The page also doesn't list what possible commands are then blocked. Locks interact in subtle (and incorrectly named!) ways that are explained in the tables on that page ("Conflicting lock modes"), so to understand if something will block something else you have to look at the two commands you are curious about and then look at how their locks interact.

gulcin_xata•1y ago
I agree, it is not so straightforward to find out.
braiamp•1y ago
These are database locks, which means that depending which arrives first, the later transaction has to wait till the first one finishes to complete. These locks are about SQL commands and which commands can run concurrently with the others. There's a graph here of how that looks like https://pankrat.github.io/2015/django-migrations-without-dow...

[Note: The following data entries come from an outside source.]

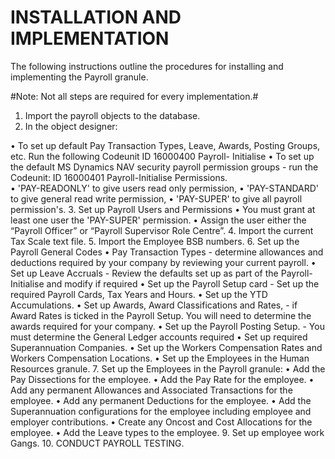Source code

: # INSTALLATION AND IMPLEMENTATION

The following instructions outline the procedures for installing and implementing the Payroll granule.  

#Note: Not all steps are required for every implementation.#

1.	Import the payroll objects to the database.
2.	In the object designer: 

  •	To set up default Pay Transaction Types, Leave, Awards, Posting Groups, etc. Run the following Codeunit  ID 16000400  Payroll-        Initialise 
•	To set up the default MS Dynamics NAV security payroll permission groups - run the Codeunit: ID 16000401 Payroll-Initialise Permissions.  
•	'PAY-READONLY' to give users read only permission, 
•	'PAY-STANDARD' to give general read write permission, 
•	'PAY-SUPER' to give all payroll permission's. 
3.	Set up Payroll Users and Permissions
•	You must grant at least one user the 'PAY-SUPER' permission.
•	Assign the user either the “Payroll Officer” or “Payroll Supervisor Role Centre”.
4.	Import the current Tax Scale text file.
5.	Import the Employee BSB numbers.
6.	Set up the Payroll General Codes
•	Pay Transaction Types - determine allowances and deductions required by your company by reviewing your current payroll.
•	Set up Leave Accruals - Review the defaults set up as part of the Payroll-Initialise and modify if required
•	Set up the Payroll Setup card - Set up the required Payroll Cards, Tax Years and Hours.
•	Set up the YTD Accumulations. 
•	Set up Awards, Award Classifications and Rates, - if Award Rates is ticked in the Payroll Setup.  You will need to determine the awards required for your company.
•	Set up the Payroll Posting Setup. - You must determine the General Ledger accounts required
•	Set up required Superannuation Companies.
•	Set up the Workers Compensation Rates and Workers Compensation Locations.
•	Set up the Employees in the Human Resources granule.
7.	Set up the Employees in the Payroll granule:
•	Add the Pay Dissections for the employee.
•	Add the Pay Rate for the employee.
•	Add any permanent Allowances and Associated Transactions for the employee.
•	Add any permanent Deductions for the employee.
•	Add the Superannuation configurations for the employee including employee and employer contributions.
•	Create any Oncost and Cost Allocations for the employee.
•	Add the Leave types to the employee.
9.	Set up employee work Gangs.
10.	CONDUCT PAYROLL TESTING.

Usually for maximum performance (minimum latency, maximum throughput) you want to have operations not lock each other, unless absolutely necessary, in which case you want them to be short.

whilenot-dev•1y ago
You make it sound like the conflict is just affecting performance and won't result in a deadlock. So it's for performance aware postgres clients/users, and not for postgres developers?
andyferris•1y ago
It is a guide for developers using postgres as a client, who need to write systems that don't deadlock, are performant and are correct. These are the (rather sharp) tools that postgres provides for doing so (or else you can use e.g. serializable isolation and optimistic concurrency, but in my experience that has too many false positives and bail out rather eagerly, whereas these tools let you be very precise and granular).
mebcitto•1y ago
Other relevant talks/blogs that I found really useful for understanding Postgres locks are:

* Unlocking the Postgres Lock Manager by Bruce Momjian: https://momjian.us/main/writings/pgsql/locking.pdf

* Anatomy of table-level locks by Gulcin Yildirim Jelinek: https://xata.io/blog/anatomy-of-locks

pasxizeis•1y ago
Shameless plug: I wrote a tool[1] that executes a given migration against a test database (e.g. in your CI) and reports back what locks it acquired.

The rationale being to have a "lock diagnostics report" commented in your PR's migration file.

It's a prototype and has a few rough edges and missing functionality, but feedback is more than welcome.

[1] https://github.com/agis/pglockanalyze

jononor•1y ago
Very practical! Locking is one of the things that can really bite when doing migrations.